Motorcycle Forum banner

1 - 10 of 10 Posts

·
Registered
Joined
·
29 Posts
Discussion Starter #1
I've been having issues with the electrical on my 1978 Honda CB400.

The problem seems to be related to the charging system. After riding for awhile the battery is dead and it's a new battery.

I tested the charging system per the manual with the bike running and the readings were all out of whack. The bike is supposed to be putting out like 5 amps at 5,000 rpm, my ammeter registered -1.37. That didn't seem right, so I tested the stator and it failed too.

The resistance on all of the connections tested within range, except the Green-Blue. It isn't supposed to be greater than 130, but registered at 540 ohms.

I haven't testing the regulator/rectifier yet, that's for tomorrow night.
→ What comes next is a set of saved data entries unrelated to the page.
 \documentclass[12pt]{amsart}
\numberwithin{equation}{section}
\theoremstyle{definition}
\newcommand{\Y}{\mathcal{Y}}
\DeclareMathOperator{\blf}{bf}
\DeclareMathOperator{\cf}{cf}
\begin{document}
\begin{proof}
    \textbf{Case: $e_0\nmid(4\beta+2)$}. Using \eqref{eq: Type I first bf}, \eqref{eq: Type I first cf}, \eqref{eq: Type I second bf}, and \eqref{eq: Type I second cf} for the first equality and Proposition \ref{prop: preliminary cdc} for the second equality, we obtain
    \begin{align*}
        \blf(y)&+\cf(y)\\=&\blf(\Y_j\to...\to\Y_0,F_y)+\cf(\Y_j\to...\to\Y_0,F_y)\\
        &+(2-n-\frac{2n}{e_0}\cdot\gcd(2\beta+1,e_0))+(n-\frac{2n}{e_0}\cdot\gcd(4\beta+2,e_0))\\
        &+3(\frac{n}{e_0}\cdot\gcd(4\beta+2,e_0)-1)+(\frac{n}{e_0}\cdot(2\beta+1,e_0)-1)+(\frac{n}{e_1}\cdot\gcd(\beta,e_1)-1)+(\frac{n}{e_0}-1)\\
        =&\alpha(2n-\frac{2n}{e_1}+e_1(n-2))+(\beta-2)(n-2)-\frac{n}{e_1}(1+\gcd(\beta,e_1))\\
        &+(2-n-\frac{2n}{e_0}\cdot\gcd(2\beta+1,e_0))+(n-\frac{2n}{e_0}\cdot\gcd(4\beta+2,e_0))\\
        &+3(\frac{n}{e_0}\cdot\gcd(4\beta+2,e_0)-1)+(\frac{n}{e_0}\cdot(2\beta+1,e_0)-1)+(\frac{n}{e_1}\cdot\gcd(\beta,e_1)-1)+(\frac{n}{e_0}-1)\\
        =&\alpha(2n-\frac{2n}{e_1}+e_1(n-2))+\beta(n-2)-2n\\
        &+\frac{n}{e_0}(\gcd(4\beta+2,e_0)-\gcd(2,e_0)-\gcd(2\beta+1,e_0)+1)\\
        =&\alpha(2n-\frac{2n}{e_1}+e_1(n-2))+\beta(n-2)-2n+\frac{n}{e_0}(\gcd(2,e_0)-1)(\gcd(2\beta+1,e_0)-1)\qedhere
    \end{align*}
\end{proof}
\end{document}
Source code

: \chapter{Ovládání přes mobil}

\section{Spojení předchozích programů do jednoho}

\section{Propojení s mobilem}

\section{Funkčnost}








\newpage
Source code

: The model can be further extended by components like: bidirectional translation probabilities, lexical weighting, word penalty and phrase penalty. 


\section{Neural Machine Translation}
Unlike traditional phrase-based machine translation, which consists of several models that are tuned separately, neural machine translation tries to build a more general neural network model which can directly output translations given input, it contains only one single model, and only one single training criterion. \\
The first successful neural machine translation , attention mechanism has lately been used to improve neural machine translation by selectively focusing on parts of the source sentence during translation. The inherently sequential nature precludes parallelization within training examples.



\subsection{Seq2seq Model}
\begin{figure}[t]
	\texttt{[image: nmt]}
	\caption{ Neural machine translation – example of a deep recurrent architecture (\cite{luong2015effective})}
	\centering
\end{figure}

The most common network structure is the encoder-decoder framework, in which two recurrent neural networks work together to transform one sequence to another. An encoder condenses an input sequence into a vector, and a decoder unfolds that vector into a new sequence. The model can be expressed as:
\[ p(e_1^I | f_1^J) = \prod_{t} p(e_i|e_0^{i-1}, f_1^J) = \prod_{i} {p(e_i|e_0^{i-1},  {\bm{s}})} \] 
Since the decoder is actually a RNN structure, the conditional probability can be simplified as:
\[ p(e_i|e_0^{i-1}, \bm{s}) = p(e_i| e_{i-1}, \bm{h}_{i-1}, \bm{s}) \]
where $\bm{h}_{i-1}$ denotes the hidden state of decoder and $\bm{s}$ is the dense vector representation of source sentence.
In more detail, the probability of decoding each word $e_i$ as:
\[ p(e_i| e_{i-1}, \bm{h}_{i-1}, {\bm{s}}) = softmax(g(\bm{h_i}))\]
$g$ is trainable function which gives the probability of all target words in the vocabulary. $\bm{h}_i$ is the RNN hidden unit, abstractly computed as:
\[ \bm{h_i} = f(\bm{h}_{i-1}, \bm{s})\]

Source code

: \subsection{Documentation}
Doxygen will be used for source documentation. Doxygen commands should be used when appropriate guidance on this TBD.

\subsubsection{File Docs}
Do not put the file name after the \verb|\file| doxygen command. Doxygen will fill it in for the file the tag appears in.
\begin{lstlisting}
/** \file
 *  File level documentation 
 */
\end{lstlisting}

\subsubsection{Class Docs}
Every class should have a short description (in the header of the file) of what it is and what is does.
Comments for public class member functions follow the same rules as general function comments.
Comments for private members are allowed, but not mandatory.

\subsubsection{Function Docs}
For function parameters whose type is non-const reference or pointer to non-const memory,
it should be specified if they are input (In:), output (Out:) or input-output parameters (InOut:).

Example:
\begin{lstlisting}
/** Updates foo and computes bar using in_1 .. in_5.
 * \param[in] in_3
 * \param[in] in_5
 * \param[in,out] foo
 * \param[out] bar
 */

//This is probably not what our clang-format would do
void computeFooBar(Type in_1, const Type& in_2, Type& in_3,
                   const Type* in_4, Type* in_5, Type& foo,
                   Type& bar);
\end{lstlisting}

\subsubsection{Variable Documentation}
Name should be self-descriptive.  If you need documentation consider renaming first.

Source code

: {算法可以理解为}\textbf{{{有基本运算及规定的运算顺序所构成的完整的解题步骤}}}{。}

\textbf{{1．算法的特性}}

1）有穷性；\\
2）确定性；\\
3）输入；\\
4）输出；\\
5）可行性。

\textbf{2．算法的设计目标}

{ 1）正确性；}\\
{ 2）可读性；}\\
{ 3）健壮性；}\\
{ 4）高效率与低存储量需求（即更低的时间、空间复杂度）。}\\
What I'm wondering is, do I need to replace the stator or can it be fixed? I don't know much about electrical stuff, so I'm not sure what would cause the resistance to get out of spec. Do stators just get old and fail?

Any advice would be great. It doesn't seem like too hard of a part to find, but not super easy either.

Thanks.
 

·
Save them all!
Joined
·
4,278 Posts
Quick and dirty test of the actual stator output, unplug the main connector there and test the AC voltage with the engine running between the three pairs of yellow wires. You should get something fairly high.

You should have good continuity between the three pairs also, but none to ground.

Stators can go bad after a while - the insulation between the wires breaks down and the windings short against themselves and the engine case. It does happen.

Do you know if you have a permanent magnet rotor? Or a field coil?
 

·
Registered
Joined
·
29 Posts
Discussion Starter #4
Call a pro

I think I'm over my head with this issue. I'm going to bring it in to the shop and let a pro figure it out. I'm afraid I'll end up doing more damage than good.

I'll post what the culprit turned out to be in case anyone else runs across a similar issue.

Thanks,
Keith
 

·
Premium Member
Joined
·
5,274 Posts
Probably a good idea, if you can find one that knows about your old bike.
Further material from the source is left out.